21.06.2025 13:13

CoinMarketCap swiftly addressed a significant security breach involving a malicious "Verify Wallet" popup that appeared on its website. This popup, designed to steal user funds, was identified and removed within hours of its emergence. The prompt deceptively requested wallet connections and ERC-20 token approvals, a classic phishing technique.

The deceptive popup was flagged as risky by prominent wallet providers such as MetaMask and Phantom, prompting immediate warnings to their users. These warnings, coupled with rapid dissemination of screenshots across social media platforms, amplified the urgency of the situation and alerted the broader cryptocurrency community. Phantom even categorized CoinMarketCap as "unsafe to use" due to the active threat.

Investigations revealed that the compromised animations, specifically the site's rotating "Doodles" feature, served as the entry point for the malicious code. Security researchers determined that compromised JSON files, loaded through CoinMarketCap's API, triggered the fraudulent popup when specific doodles, including one named "CoinmarketCLAP," were displayed. This sophisticated attack leveraged a vulnerability in the animation engine, potentially Lottie, allowing attackers to inject harmful scripts disguised within seemingly innocuous image files. The malicious code linked to a known wallet-draining contract, highlighting the attackers' intent to directly exploit user funds.

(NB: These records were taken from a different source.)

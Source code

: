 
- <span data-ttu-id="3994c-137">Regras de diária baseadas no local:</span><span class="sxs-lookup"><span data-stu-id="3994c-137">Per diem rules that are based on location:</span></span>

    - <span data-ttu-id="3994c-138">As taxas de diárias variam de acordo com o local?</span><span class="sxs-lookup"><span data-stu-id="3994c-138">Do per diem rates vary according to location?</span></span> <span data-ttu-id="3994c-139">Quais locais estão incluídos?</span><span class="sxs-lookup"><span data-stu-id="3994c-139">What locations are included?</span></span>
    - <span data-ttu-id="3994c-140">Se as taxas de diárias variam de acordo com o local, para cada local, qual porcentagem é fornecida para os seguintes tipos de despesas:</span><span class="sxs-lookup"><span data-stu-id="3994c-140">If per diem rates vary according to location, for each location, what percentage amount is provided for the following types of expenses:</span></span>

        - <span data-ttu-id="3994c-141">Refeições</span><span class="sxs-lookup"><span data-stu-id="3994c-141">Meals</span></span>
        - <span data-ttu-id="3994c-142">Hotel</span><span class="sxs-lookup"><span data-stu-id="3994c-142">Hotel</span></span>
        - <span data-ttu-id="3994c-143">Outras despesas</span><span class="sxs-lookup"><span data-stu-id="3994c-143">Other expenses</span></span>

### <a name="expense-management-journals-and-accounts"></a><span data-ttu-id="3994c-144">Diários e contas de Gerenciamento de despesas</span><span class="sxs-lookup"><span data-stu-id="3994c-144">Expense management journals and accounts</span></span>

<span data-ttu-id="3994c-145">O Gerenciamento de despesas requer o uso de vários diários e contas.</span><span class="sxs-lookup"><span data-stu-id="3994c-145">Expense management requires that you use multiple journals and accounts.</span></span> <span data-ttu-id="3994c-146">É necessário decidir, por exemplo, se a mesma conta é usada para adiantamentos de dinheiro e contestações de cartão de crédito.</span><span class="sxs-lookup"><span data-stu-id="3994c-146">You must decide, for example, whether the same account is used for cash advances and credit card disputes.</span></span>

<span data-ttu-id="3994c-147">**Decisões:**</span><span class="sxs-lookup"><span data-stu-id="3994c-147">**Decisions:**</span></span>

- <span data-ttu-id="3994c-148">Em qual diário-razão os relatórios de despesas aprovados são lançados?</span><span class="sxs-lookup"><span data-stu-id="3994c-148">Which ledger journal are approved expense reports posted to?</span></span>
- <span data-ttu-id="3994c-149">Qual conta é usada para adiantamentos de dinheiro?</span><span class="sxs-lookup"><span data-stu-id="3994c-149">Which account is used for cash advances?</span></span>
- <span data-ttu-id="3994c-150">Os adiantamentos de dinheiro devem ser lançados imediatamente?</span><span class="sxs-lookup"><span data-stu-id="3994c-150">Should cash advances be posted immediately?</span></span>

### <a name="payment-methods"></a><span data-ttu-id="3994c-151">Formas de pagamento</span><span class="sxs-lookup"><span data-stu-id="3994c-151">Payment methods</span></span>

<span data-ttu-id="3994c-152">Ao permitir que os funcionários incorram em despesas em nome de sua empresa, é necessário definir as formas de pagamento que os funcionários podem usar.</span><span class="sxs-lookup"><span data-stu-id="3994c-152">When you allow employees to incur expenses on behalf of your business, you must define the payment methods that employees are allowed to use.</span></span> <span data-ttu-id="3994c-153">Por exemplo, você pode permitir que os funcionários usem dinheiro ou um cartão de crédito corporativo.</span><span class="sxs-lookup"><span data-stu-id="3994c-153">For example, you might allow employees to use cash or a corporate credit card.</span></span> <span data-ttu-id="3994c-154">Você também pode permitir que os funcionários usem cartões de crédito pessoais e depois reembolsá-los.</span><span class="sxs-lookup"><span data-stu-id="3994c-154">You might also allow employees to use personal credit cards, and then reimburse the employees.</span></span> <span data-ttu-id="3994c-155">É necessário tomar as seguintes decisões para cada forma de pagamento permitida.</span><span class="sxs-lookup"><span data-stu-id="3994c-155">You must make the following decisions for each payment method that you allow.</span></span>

Following the incident, CoinMarketCap immediately announced the removal of the malicious code on X (formerly Twitter) and initiated a comprehensive investigation to strengthen website security and prevent future breaches. The rapid response, coupled with the proactive warnings from wallet providers, likely minimized the impact of this sophisticated phishing campaign. The incident underscores the evolving nature of online security threats in the cryptocurrency space and the importance of vigilance among both users and platform providers.